[Dataset items]
*** Block opens ***
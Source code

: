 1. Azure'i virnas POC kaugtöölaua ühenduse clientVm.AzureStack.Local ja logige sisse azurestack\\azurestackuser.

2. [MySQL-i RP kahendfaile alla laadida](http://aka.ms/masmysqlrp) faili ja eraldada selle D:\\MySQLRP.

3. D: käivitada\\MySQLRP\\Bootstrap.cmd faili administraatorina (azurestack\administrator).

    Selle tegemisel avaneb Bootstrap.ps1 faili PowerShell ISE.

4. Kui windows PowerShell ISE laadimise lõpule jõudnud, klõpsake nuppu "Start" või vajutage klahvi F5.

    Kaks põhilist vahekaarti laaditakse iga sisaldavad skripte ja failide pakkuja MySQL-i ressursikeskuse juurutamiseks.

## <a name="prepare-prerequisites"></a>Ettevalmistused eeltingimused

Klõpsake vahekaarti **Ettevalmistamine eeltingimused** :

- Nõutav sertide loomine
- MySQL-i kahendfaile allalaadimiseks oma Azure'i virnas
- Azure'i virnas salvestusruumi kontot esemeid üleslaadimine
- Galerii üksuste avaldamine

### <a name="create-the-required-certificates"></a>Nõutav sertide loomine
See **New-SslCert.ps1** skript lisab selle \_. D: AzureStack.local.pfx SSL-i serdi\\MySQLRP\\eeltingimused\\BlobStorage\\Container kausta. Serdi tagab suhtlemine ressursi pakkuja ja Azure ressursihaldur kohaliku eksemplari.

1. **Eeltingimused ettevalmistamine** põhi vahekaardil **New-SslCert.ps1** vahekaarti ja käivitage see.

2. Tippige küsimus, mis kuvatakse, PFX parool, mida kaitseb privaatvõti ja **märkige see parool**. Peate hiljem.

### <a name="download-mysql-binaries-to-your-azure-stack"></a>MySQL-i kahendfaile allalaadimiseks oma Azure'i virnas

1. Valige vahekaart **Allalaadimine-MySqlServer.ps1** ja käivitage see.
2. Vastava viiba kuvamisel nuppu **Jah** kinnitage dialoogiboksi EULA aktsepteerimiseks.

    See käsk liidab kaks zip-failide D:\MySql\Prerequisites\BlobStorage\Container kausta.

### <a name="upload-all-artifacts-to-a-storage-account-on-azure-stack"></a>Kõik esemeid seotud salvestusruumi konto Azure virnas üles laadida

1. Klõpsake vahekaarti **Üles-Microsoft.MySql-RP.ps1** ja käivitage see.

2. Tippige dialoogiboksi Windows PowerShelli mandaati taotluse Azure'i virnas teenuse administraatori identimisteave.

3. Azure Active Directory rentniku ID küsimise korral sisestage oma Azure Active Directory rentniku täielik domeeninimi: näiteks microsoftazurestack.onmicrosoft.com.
*** Block closes ***
» **Problem description**
The lines wanted are those from the one with "Klõpsake vahekaarti **Ettevalmistamine" through the last line of the records, repeated exactly and with both ends included.

» **Task answer**
Klõpsake vahekaarti **Ettevalmistamine eeltingimused** :

- Nõutav sertide loomine
- MySQL-i kahendfaile allalaadimiseks oma Azure'i virnas
- Azure'i virnas salvestusruumi kontot esemeid üleslaadimine
- Galerii üksuste avaldamine

### <a name="create-the-required-certificates"></a>Nõutav sertide loomine
See **New-SslCert.ps1** skript lisab selle \_. D: AzureStack.local.pfx SSL-i serdi\\MySQLRP\\eeltingimused\\BlobStorage\\Container kausta. Serdi tagab suhtlemine ressursi pakkuja ja Azure ressursihaldur kohaliku eksemplari.

1. **Eeltingimused ettevalmistamine** põhi vahekaardil **New-SslCert.ps1** vahekaarti ja käivitage see.

2. Tippige küsimus, mis kuvatakse, PFX parool, mida kaitseb privaatvõti ja **märkige see parool**. Peate hiljem.

### <a name="download-mysql-binaries-to-your-azure-stack"></a>MySQL-i kahendfaile allalaadimiseks oma Azure'i virnas

1. Valige vahekaart **Allalaadimine-MySqlServer.ps1** ja käivitage see.
2. Vastava viiba kuvamisel nuppu **Jah** kinnitage dialoogiboksi EULA aktsepteerimiseks.

    See käsk liidab kaks zip-failide D:\MySql\Prerequisites\BlobStorage\Container kausta.

### <a name="upload-all-artifacts-to-a-storage-account-on-azure-stack"></a>Kõik esemeid seotud salvestusruumi konto Azure virnas üles laadida

1. Klõpsake vahekaarti **Üles-Microsoft.MySql-RP.ps1** ja käivitage see.

2. Tippige dialoogiboksi Windows PowerShelli mandaati taotluse Azure'i virnas teenuse administraatori identimisteave.

3. Azure Active Directory rentniku ID küsimise korral sisestage oma Azure Active Directory rentniku täielik domeeninimi: näiteks microsoftazurestack.onmicrosoft.com.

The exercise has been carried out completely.